• [Instructions for the task]: Copy every entry exactly as given, minus the images.

• [Source data]:
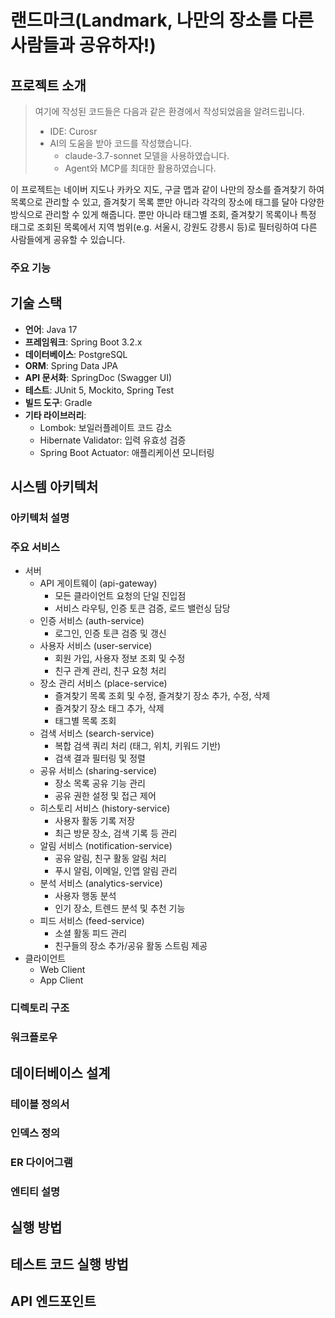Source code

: # 랜드마크(Landmark, 나만의 장소를 다른 사람들과 공유하자!)

## 프로젝트 소개

> 여기에 작성된 코드들은 다음과 같은 환경에서 작성되었음을 알려드립니다.  
> - IDE: Curosr
> - AI의 도움을 받아 코드를 작성했습니다.
>   - claude-3.7-sonnet 모델을 사용하였습니다.
>   - Agent와 MCP를 최대한 활용하였습니다.

이 프로젝트는 네이버 지도나 카카오 지도, 구글 맵과 같이 나만의 장소를 즐겨찾기 하여 목록으로 관리할 수 있고, 즐겨찾기 목록 뿐만 아니라 각각의 장소에 태그를 달아 다양한 방식으로 관리할 수 있게 해줍니다.
뿐만 아니라 태그별 조회, 즐겨찾기 목록이나 특정 태그로 조회된 목록에서 지역 범위(e.g. 서울시, 강원도 강릉시 등)로 필터링하여 다른 사람들에게 공유할 수 있습니다.

### 주요 기능

## 기술 스택

- **언어**: Java 17
- **프레임워크**: Spring Boot 3.2.x
- **데이터베이스**: PostgreSQL
- **ORM**: Spring Data JPA
- **API 문서화**: SpringDoc (Swagger UI)
- **테스트**: JUnit 5, Mockito, Spring Test
- **빌드 도구**: Gradle
- **기타 라이브러리**:
  - Lombok: 보일러플레이트 코드 감소
  - Hibernate Validator: 입력 유효성 검증
  - Spring Boot Actuator: 애플리케이션 모니터링

## 시스템 아키텍처

### 아키텍처 설명


### 주요 서비스

- 서버
  - API 게이트웨이 (api-gateway)
    - 모든 클라이언트 요청의 단일 진입점
    - 서비스 라우팅, 인증 토큰 검증, 로드 밸런싱 담당
  - 인증 서비스 (auth-service)
    - 로그인, 인증 토큰 검증 및 갱신
  - 사용자 서비스 (user-service)
    - 회원 가입, 사용자 정보 조회 및 수정
    - 친구 관계 관리, 친구 요청 처리
  - 장소 관리 서비스 (place-service)
    - 즐겨찾기 목록 조회 및 수정, 즐겨찾기 장소 추가, 수정, 삭제
    - 즐겨찾기 장소 태그 추가, 삭제
    - 태그별 목록 조회
  - 검색 서비스 (search-service)
    - 복합 검색 쿼리 처리 (태그, 위치, 키워드 기반)
    - 검색 결과 필터링 및 정렬
  - 공유 서비스 (sharing-service)
    - 장소 목록 공유 기능 관리
    - 공유 권한 설정 및 접근 제어
  - 히스토리 서비스 (history-service)
    - 사용자 활동 기록 저장
    - 최근 방문 장소, 검색 기록 등 관리
  - 알림 서비스 (notification-service)
    - 공유 알림, 친구 활동 알림 처리
    - 푸시 알림, 이메일, 인앱 알림 관리
  - 분석 서비스 (analytics-service)
    - 사용자 행동 분석
    - 인기 장소, 트렌드 분석 및 추천 기능
  - 피드 서비스 (feed-service)
    - 소셜 활동 피드 관리
    - 친구들의 장소 추가/공유 활동 스트림 제공
- 클라이언트
  - Web Client
  - App Client

### 디렉토리 구조

### 워크플로우

## 데이터베이스 설계

### 테이블 정의서

### 인덱스 정의

### ER 다이어그램

### 엔티티 설명

## 실행 방법

## 테스트 코드 실행 방법

## API 엔드포인트

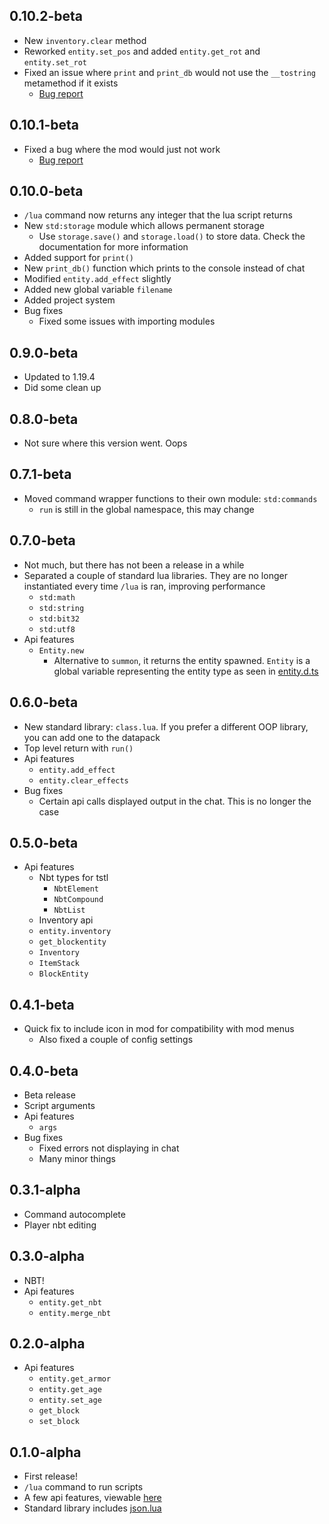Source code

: ## 0.10.2-beta

* New `inventory.clear` method
* Reworked `entity.set_pos` and added `entity.get_rot` and `entity.set_rot`
* Fixed an issue where `print` and `print_db` would not use the `__tostring` metamethod if it exists
    * [Bug report](https://github.com/kinderhead/LuaDatapack/issues/11)

## 0.10.1-beta

* Fixed a bug where the mod would just not work
    * [Bug report](https://github.com/kinderhead/LuaDatapack/issues/10)

## 0.10.0-beta

* `/lua` command now returns any integer that the lua script returns
* New `std:storage` module which allows permanent storage
    * Use `storage.save()` and `storage.load()` to store data. Check the documentation for more information
* Added support for `print()`
* New `print_db()` function which prints to the console instead of chat
* Modified `entity.add_effect` slightly
* Added new global variable `filename`
* Added project system
* Bug fixes
    * Fixed some issues with importing modules

## 0.9.0-beta

* Updated to 1.19.4
* Did some clean up

## 0.8.0-beta

* Not sure where this version went. Oops

## 0.7.1-beta

* Moved command wrapper functions to their own module: `std:commands`
    * `run` is still in the global namespace, this may change

## 0.7.0-beta

* Not much, but there has not been a release in a while
* Separated a couple of standard lua libraries. They are no longer instantiated every time `/lua` is ran, improving performance
    * `std:math`
    * `std:string`
    * `std:bit32`
    * `std:utf8`
* Api features
    * `Entity.new`
        * Alternative to `summon`, it returns the entity spawned. `Entity` is a global variable representing the entity type as seen in [entity.d.ts](https://github.com/kinderhead/LuaDatapack/blob/master/luadatapacktypes/src/entity.d.ts)

## 0.6.0-beta

* New standard library: `class.lua`. If you prefer a different OOP library, you can add one to the datapack
* Top level return with `run()`
* Api features
    * `entity.add_effect`
    * `entity.clear_effects`
* Bug fixes
    * Certain api calls displayed output in the chat. This is no longer the case

## 0.5.0-beta

* Api features
    * Nbt types for tstl
        * `NbtElement`
        * `NbtCompound`
        * `NbtList`
    * Inventory api
    * `entity.inventory`
    * `get_blockentity`
    * `Inventory`
    * `ItemStack`
    * `BlockEntity`

## 0.4.1-beta

* Quick fix to include icon in mod for compatibility with mod menus
    * Also fixed a couple of config settings

## 0.4.0-beta

* Beta release
* Script arguments
* Api features
    * `args`
* Bug fixes
    * Fixed errors not displaying in chat
    * Many minor things

## 0.3.1-alpha

* Command autocomplete
* Player nbt editing

## 0.3.0-alpha

* NBT!
* Api features
    * `entity.get_nbt`
    * `entity.merge_nbt`

## 0.2.0-alpha

* Api features
    * `entity.get_armor`
    * `entity.get_age`
    * `entity.set_age`
    * `get_block`
    * `set_block`

## 0.1.0-alpha

* First release!
* `/lua` command to run scripts
* A few api features, viewable [here](https://kinderhead.github.io/LuaDatapack/)
* Standard library includes [json.lua](https://github.com/rxi/json.lua)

• [Problem solution]:
Source code

: # 랜드마크(Landmark, 나만의 장소를 다른 사람들과 공유하자!)

## 프로젝트 소개

> 여기에 작성된 코드들은 다음과 같은 환경에서 작성되었음을 알려드립니다.  
> - IDE: Curosr
> - AI의 도움을 받아 코드를 작성했습니다.
>   - claude-3.7-sonnet 모델을 사용하였습니다.
>   - Agent와 MCP를 최대한 활용하였습니다.

이 프로젝트는 네이버 지도나 카카오 지도, 구글 맵과 같이 나만의 장소를 즐겨찾기 하여 목록으로 관리할 수 있고, 즐겨찾기 목록 뿐만 아니라 각각의 장소에 태그를 달아 다양한 방식으로 관리할 수 있게 해줍니다.
뿐만 아니라 태그별 조회, 즐겨찾기 목록이나 특정 태그로 조회된 목록에서 지역 범위(e.g. 서울시, 강원도 강릉시 등)로 필터링하여 다른 사람들에게 공유할 수 있습니다.

### 주요 기능

## 기술 스택

- **언어**: Java 17
- **프레임워크**: Spring Boot 3.2.x
- **데이터베이스**: PostgreSQL
- **ORM**: Spring Data JPA
- **API 문서화**: SpringDoc (Swagger UI)
- **테스트**: JUnit 5, Mockito, Spring Test
- **빌드 도구**: Gradle
- **기타 라이브러리**:
  - Lombok: 보일러플레이트 코드 감소
  - Hibernate Validator: 입력 유효성 검증
  - Spring Boot Actuator: 애플리케이션 모니터링

## 시스템 아키텍처

### 아키텍처 설명


### 주요 서비스

- 서버
  - API 게이트웨이 (api-gateway)
    - 모든 클라이언트 요청의 단일 진입점
    - 서비스 라우팅, 인증 토큰 검증, 로드 밸런싱 담당
  - 인증 서비스 (auth-service)
    - 로그인, 인증 토큰 검증 및 갱신
  - 사용자 서비스 (user-service)
    - 회원 가입, 사용자 정보 조회 및 수정
    - 친구 관계 관리, 친구 요청 처리
  - 장소 관리 서비스 (place-service)
    - 즐겨찾기 목록 조회 및 수정, 즐겨찾기 장소 추가, 수정, 삭제
    - 즐겨찾기 장소 태그 추가, 삭제
    - 태그별 목록 조회
  - 검색 서비스 (search-service)
    - 복합 검색 쿼리 처리 (태그, 위치, 키워드 기반)
    - 검색 결과 필터링 및 정렬
  - 공유 서비스 (sharing-service)
    - 장소 목록 공유 기능 관리
    - 공유 권한 설정 및 접근 제어
  - 히스토리 서비스 (history-service)
    - 사용자 활동 기록 저장
    - 최근 방문 장소, 검색 기록 등 관리
  - 알림 서비스 (notification-service)
    - 공유 알림, 친구 활동 알림 처리
    - 푸시 알림, 이메일, 인앱 알림 관리
  - 분석 서비스 (analytics-service)
    - 사용자 행동 분석
    - 인기 장소, 트렌드 분석 및 추천 기능
  - 피드 서비스 (feed-service)
    - 소셜 활동 피드 관리
    - 친구들의 장소 추가/공유 활동 스트림 제공
- 클라이언트
  - Web Client
  - App Client

### 디렉토리 구조

### 워크플로우

## 데이터베이스 설계

### 테이블 정의서

### 인덱스 정의

### ER 다이어그램

### 엔티티 설명

## 실행 방법

## 테스트 코드 실행 방법

## API 엔드포인트

Source code

: ## 0.10.2-beta

* New `inventory.clear` method
* Reworked `entity.set_pos` and added `entity.get_rot` and `entity.set_rot`
* Fixed an issue where `print` and `print_db` would not use the `__tostring` metamethod if it exists
    * [Bug report](https://github.com/kinderhead/LuaDatapack/issues/11)

## 0.10.1-beta

* Fixed a bug where the mod would just not work
    * [Bug report](https://github.com/kinderhead/LuaDatapack/issues/10)

## 0.10.0-beta

* `/lua` command now returns any integer that the lua script returns
* New `std:storage` module which allows permanent storage
    * Use `storage.save()` and `storage.load()` to store data. Check the documentation for more information
* Added support for `print()`
* New `print_db()` function which prints to the console instead of chat
* Modified `entity.add_effect` slightly
* Added new global variable `filename`
* Added project system
* Bug fixes
    * Fixed some issues with importing modules

## 0.9.0-beta

* Updated to 1.19.4
* Did some clean up

## 0.8.0-beta

* Not sure where this version went. Oops

## 0.7.1-beta

* Moved command wrapper functions to their own module: `std:commands`
    * `run` is still in the global namespace, this may change

## 0.7.0-beta

* Not much, but there has not been a release in a while
* Separated a couple of standard lua libraries. They are no longer instantiated every time `/lua` is ran, improving performance
    * `std:math`
    * `std:string`
    * `std:bit32`
    * `std:utf8`
* Api features
    * `Entity.new`
        * Alternative to `summon`, it returns the entity spawned. `Entity` is a global variable representing the entity type as seen in [entity.d.ts](https://github.com/kinderhead/LuaDatapack/blob/master/luadatapacktypes/src/entity.d.ts)

## 0.6.0-beta

* New standard library: `class.lua`. If you prefer a different OOP library, you can add one to the datapack
* Top level return with `run()`
* Api features
    * `entity.add_effect`
    * `entity.clear_effects`
* Bug fixes
    * Certain api calls displayed output in the chat. This is no longer the case

## 0.5.0-beta

* Api features
    * Nbt types for tstl
        * `NbtElement`
        * `NbtCompound`
        * `NbtList`
    * Inventory api
    * `entity.inventory`
    * `get_blockentity`
    * `Inventory`
    * `ItemStack`
    * `BlockEntity`

## 0.4.1-beta

* Quick fix to include icon in mod for compatibility with mod menus
    * Also fixed a couple of config settings

## 0.4.0-beta

* Beta release
* Script arguments
* Api features
    * `args`
* Bug fixes
    * Fixed errors not displaying in chat
    * Many minor things

## 0.3.1-alpha

* Command autocomplete
* Player nbt editing

## 0.3.0-alpha

* NBT!
* Api features
    * `entity.get_nbt`
    * `entity.merge_nbt`

## 0.2.0-alpha

* Api features
    * `entity.get_armor`
    * `entity.get_age`
    * `entity.set_age`
    * `get_block`
    * `set_block`

## 0.1.0-alpha

* First release!
* `/lua` command to run scripts
* A few api features, viewable [here](https://kinderhead.github.io/LuaDatapack/)
* Standard library includes [json.lua](https://github.com/rxi/json.lua)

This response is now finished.